Stored data entries

........

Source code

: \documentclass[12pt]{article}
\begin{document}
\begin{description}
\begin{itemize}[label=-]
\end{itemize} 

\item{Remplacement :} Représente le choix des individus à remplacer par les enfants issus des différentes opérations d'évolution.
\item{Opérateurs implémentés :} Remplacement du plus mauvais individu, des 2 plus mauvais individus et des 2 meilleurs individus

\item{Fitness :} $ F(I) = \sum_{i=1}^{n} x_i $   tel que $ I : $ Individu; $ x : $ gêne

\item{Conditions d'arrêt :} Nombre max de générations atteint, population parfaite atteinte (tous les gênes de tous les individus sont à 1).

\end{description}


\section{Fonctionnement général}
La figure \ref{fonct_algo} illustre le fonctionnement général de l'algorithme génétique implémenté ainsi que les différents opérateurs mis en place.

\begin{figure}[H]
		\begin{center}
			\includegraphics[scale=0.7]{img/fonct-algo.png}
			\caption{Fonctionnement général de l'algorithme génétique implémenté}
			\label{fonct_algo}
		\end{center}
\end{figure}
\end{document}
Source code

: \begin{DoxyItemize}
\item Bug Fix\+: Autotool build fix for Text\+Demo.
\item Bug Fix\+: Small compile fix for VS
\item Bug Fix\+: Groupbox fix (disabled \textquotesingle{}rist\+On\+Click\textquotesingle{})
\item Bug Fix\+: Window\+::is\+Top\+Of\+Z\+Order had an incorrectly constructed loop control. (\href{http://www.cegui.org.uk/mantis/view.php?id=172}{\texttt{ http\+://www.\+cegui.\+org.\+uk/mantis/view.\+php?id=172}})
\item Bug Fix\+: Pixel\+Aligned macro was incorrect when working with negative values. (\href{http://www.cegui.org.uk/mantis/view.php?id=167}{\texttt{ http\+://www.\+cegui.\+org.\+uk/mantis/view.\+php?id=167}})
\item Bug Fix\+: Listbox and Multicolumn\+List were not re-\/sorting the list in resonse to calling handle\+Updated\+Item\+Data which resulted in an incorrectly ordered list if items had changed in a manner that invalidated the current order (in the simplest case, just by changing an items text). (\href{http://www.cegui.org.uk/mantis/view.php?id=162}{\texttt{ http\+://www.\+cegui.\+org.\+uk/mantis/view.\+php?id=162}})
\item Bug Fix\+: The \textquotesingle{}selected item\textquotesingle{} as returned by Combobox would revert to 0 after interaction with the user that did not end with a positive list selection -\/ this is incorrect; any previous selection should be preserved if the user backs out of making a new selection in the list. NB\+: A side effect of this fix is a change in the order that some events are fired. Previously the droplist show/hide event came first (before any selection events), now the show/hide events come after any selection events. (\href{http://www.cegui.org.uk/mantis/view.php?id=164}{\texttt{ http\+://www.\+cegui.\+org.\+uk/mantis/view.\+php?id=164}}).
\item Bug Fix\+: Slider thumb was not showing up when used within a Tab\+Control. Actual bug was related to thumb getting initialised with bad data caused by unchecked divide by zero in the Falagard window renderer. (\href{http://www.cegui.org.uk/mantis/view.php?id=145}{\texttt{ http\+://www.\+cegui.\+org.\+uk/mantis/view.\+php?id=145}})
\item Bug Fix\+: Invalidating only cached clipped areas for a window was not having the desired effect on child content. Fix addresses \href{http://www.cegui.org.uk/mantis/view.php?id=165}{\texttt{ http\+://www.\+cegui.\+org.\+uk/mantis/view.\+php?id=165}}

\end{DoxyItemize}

........

■ ASSIGNED TASK
Transcribe every record above exactly as it appears.

■ COMPLETED TASK
Source code

: \documentclass[12pt]{article}
\begin{document}
\begin{description}
\begin{itemize}[label=-]
\end{itemize} 

\item{Remplacement :} Représente le choix des individus à remplacer par les enfants issus des différentes opérations d'évolution.
\item{Opérateurs implémentés :} Remplacement du plus mauvais individu, des 2 plus mauvais individus et des 2 meilleurs individus

\item{Fitness :} $ F(I) = \sum_{i=1}^{n} x_i $   tel que $ I : $ Individu; $ x : $ gêne

\item{Conditions d'arrêt :} Nombre max de générations atteint, population parfaite atteinte (tous les gênes de tous les individus sont à 1).

\end{description}


\section{Fonctionnement général}
La figure \ref{fonct_algo} illustre le fonctionnement général de l'algorithme génétique implémenté ainsi que les différents opérateurs mis en place.

\begin{figure}[H]
		\begin{center}
			\includegraphics[scale=0.7]{img/fonct-algo.png}
			\caption{Fonctionnement général de l'algorithme génétique implémenté}
			\label{fonct_algo}
		\end{center}
\end{figure}
\end{document}
Source code

: \begin{DoxyItemize}
\item Bug Fix\+: Autotool build fix for Text\+Demo.
\item Bug Fix\+: Small compile fix for VS
\item Bug Fix\+: Groupbox fix (disabled \textquotesingle{}rist\+On\+Click\textquotesingle{})
\item Bug Fix\+: Window\+::is\+Top\+Of\+Z\+Order had an incorrectly constructed loop control. (\href{http://www.cegui.org.uk/mantis/view.php?id=172}{\texttt{ http\+://www.\+cegui.\+org.\+uk/mantis/view.\+php?id=172}})
\item Bug Fix\+: Pixel\+Aligned macro was incorrect when working with negative values. (\href{http://www.cegui.org.uk/mantis/view.php?id=167}{\texttt{ http\+://www.\+cegui.\+org.\+uk/mantis/view.\+php?id=167}})
\item Bug Fix\+: Listbox and Multicolumn\+List were not re-\/sorting the list in resonse to calling handle\+Updated\+Item\+Data which resulted in an incorrectly ordered list if items had changed in a manner that invalidated the current order (in the simplest case, just by changing an items text). (\href{http://www.cegui.org.uk/mantis/view.php?id=162}{\texttt{ http\+://www.\+cegui.\+org.\+uk/mantis/view.\+php?id=162}})
\item Bug Fix\+: The \textquotesingle{}selected item\textquotesingle{} as returned by Combobox would revert to 0 after interaction with the user that did not end with a positive list selection -\/ this is incorrect; any previous selection should be preserved if the user backs out of making a new selection in the list. NB\+: A side effect of this fix is a change in the order that some events are fired. Previously the droplist show/hide event came first (before any selection events), now the show/hide events come after any selection events. (\href{http://www.cegui.org.uk/mantis/view.php?id=164}{\texttt{ http\+://www.\+cegui.\+org.\+uk/mantis/view.\+php?id=164}}).
\item Bug Fix\+: Slider thumb was not showing up when used within a Tab\+Control. Actual bug was related to thumb getting initialised with bad data caused by unchecked divide by zero in the Falagard window renderer. (\href{http://www.cegui.org.uk/mantis/view.php?id=145}{\texttt{ http\+://www.\+cegui.\+org.\+uk/mantis/view.\+php?id=145}})
\item Bug Fix\+: Invalidating only cached clipped areas for a window was not having the desired effect on child content. Fix addresses \href{http://www.cegui.org.uk/mantis/view.php?id=165}{\texttt{ http\+://www.\+cegui.\+org.\+uk/mantis/view.\+php?id=165}}

\end{DoxyItemize}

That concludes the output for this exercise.